El segundo Gustavo estuvo llamado a pagar por los pecados del primero. Era chico, rubio y casi andrógino. Una especie de ángelico Richard Ashcroft virginal. El dijo que no lo era, me quedan mis dudas..
El asunto comenzó con una mano. Estaba buscando a sus amigos, había mucha gente, yo sabía donde podían estar y lo tomé de la mano. Algo completamente insignificante para mí fue el mundo para él. Eso puede definir nuestra relación: la desproporción entre lo insignificante y el mundo. Le pregunté cómo se llamaba. Gustavo, me dijo y yo automáticamente le dí entrada.
Estudiaba psicología. Era uno de esos raros casos de estudiantes genuinos de psicología, de esos que no se meten a la carrera para entenderse sino para entender a los otros. De alguna perversa manera yo lo fascinaba. No me entendía, no entendía por qué ni cómo yo pensaba las cosas que pensaba. Se empecinaba en no ver, en meterme por la fuerza en una piel de cordero con la que no nací. Ahora que lo pienso, fue también culpa suya. Por ciego y sordo.
Su pija era como él, flaca y larga. Rara, aunque buena para algunas cosas, diría una amiga mía. No se daba mucha maña pero le ponía empeño. Al fin y al cabo se había confesado enamorado. Y eso cagaba todo. Interminables sesiones de dulzura, besos y mimos que no llevaban a nada, porque es sabido que las llamas se encienden de otras maneras.
El sexo con amor es bueno si hay amor. Punto. Sino es una cursilería que nada tiene que ver. Es más, me atrevo a afirmar que el sexo con amor es bueno porque el sexo es bueno. Para el amor está todo lo demás. Para todo lo demás estaba él.

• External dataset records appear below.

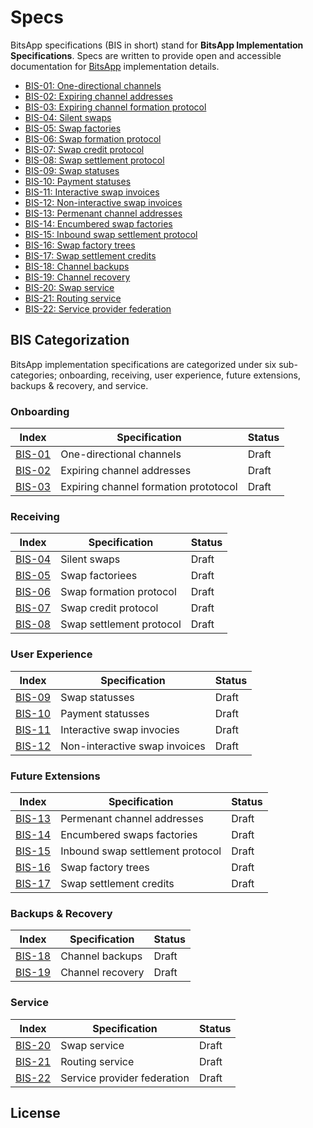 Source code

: # Specs

BitsApp specifications (BIS in short) stand for **BitsApp Implementation Specifications**. Specs are written to provide open and accessible documentation for [BitsApp](https://bits.app) implementation details.

- [BIS-01: One-directional channels](01.md)
- [BIS-02: Expiring channel addresses](02.md)
- [BIS-03: Expiring channel formation protocol](01.md)
- [BIS-04: Silent swaps](03.md)
- [BIS-05: Swap factories](04.md)
- [BIS-06: Swap formation protocol](05.md)
- [BIS-07: Swap credit protocol](06.md)
- [BIS-08: Swap settlement protocol](07.md)
- [BIS-09: Swap statuses](08.md)
- [BIS-10: Payment statuses](09.md)
- [BIS-11: Interactive swap invoices](10.md)
- [BIS-12: Non-interactive swap invoices](11.md)
- [BIS-13: Permenant channel addresses](12.md)
- [BIS-14: Encumbered swap factories](13.md)
- [BIS-15: Inbound swap settlement protocol](14.md)
- [BIS-16: Swap factory trees](15.md)
- [BIS-17: Swap settlement credits](16.md)
- [BIS-18: Channel backups](17.md)
- [BIS-19: Channel recovery](18.md)
- [BIS-20: Swap service](19.md)
- [BIS-21: Routing service](20.md)
- [BIS-22:  Service provider federation](21.md)

## BIS Categorization
BitsApp implementation specifications are categorized under six sub-categories; onboarding, receiving, user experience, future extensions, backups & recovery, and service.

### Onboarding
| Index  | Specification                                      | Status     |
|------- |----------------------------------------------------|------------|
| [BIS-01](01.md)   | One-directional channels                | Draft      |
| [BIS-02](02.md)   | Expiring channel addresses              | Draft      |
| [BIS-03](03.md)   | Expiring channel formation prototocol   | Draft      |

### Receiving
| Index  | Specification                                      | Status     |
|------- |----------------------------------------------------|------------|
| [BIS-04](04.md)   | Silent swaps                            | Draft      |
| [BIS-05](05.md)   | Swap factoriees                         | Draft      |
| [BIS-06](06.md)   | Swap formation protocol                 | Draft      |
| [BIS-07](07.md)   | Swap credit protocol                    | Draft      |
| [BIS-08](08.md)   | Swap settlement protocol                | Draft      |

### User Experience
| Index  | Specification                                      | Status     |
|------- |----------------------------------------------------|------------|
| [BIS-09](09.md)   | Swap statusses                          | Draft      |
| [BIS-10](10.md)   | Payment statusses                       | Draft      |
| [BIS-11](11.md)   | Interactive swap invocies               | Draft      |
| [BIS-12](12.md)   | Non-interactive swap invoices           | Draft      |

### Future Extensions
| Index  | Specification                                      | Status     |
|------- |----------------------------------------------------|------------|
| [BIS-13](13.md)   | Permenant channel addresses             | Draft      |
| [BIS-14](14.md)   | Encumbered swaps factories              | Draft      |
| [BIS-15](15.md)   | Inbound swap settlement protocol        | Draft      |
| [BIS-16](16.md)   | Swap factory trees                      | Draft      |
| [BIS-17](17.md)   | Swap settlement credits                 | Draft      |

### Backups & Recovery
| Index  | Specification                                      | Status     |
|------- |----------------------------------------------------|------------|
| [BIS-18](18.md)   | Channel backups                         | Draft      |
| [BIS-19](19.md)   | Channel recovery                        | Draft      |

### Service
| Index  | Specification                                      | Status     |
|------- |----------------------------------------------------|------------|
| [BIS-20](20.md)   | Swap service                            | Draft      |
| [BIS-21](21.md)   | Routing service                         | Draft      |
| [BIS-22](22.md)   | Service provider federation             | Draft      |

## License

No lo respeté. No podía. No se dejaba. A veces me daban ganas de cogerlo por el culo, o sólo pedírselo, a ver qué me decía. Temblé y jamás lo hice. Probablemente dijera que sí.
El sexo, como todo en esa relación, era un malentendido y una desproporción. Aunque decía que sí, mucha experiencia no tenía, y el lugar endiosado en el que me colocaba me impedía a mí desplegar la mía. Un embole, bah. No tardé en empezar a servirme de otros mejores dispuestos. No era infidelidad; al fin y al cabo con esos otros era pura calentura y embriagadora putez. El quería amor de mí - que nunca lo haya tenido es sólo un detalle - así que no era lo mismo.
Como es lógico, terminé por dejarlo. Arguyí algo relacionado a que él era demasiado buena persona para mí - no sé por qué sigo utilizando ese argumento, si jamás me ha funcionado - y el contestó, lógicamente que quería y podía curarme esa distancia que nos separaba. Una burrada.
La ayuda para terminar de dejarlo vino del lado menos pensado. Su madre entendió velozmente que al fin y al cabo dejándolo le hacía un favor y lo convenció de lo honorable que era yo al hacerlo. Creo que nunca creyó mi discurso pero, como habíamos estudiado lo mismo, pudo inferir que era lo suficientemente poco hija de puta como para no hacer mierda a su hijito y respetó eso.
Nunca más lo volví a ver, lo cual es extraño, dado que vivíamos en una ciudad más bien chica. Probablemente se haya radicado en el lugar en el que estudiaba.
No voy a mentir (o tal vez sí). Me dio un poco de pena no encajar, no poder reducirme a lo que él quería de mí. Conozco a muchas y muchos que lo hacen, de hecho, todavía me queda contar la historia con alguien que se hace el buenito con todos pero sólo a mí me regala su perversidad más abyecta, regalo que acepto y saboreo agradecida. Puede que sea una historia mucho más interesante que ésta, pero todavía no ha empezado a ser contada...
De todos modos, este segundo Gustavo se fue sin dejar un rastro muy firme, salvo por el sorpresivo beneplácito que sentí al ayudarlo a expulsarme de su vida.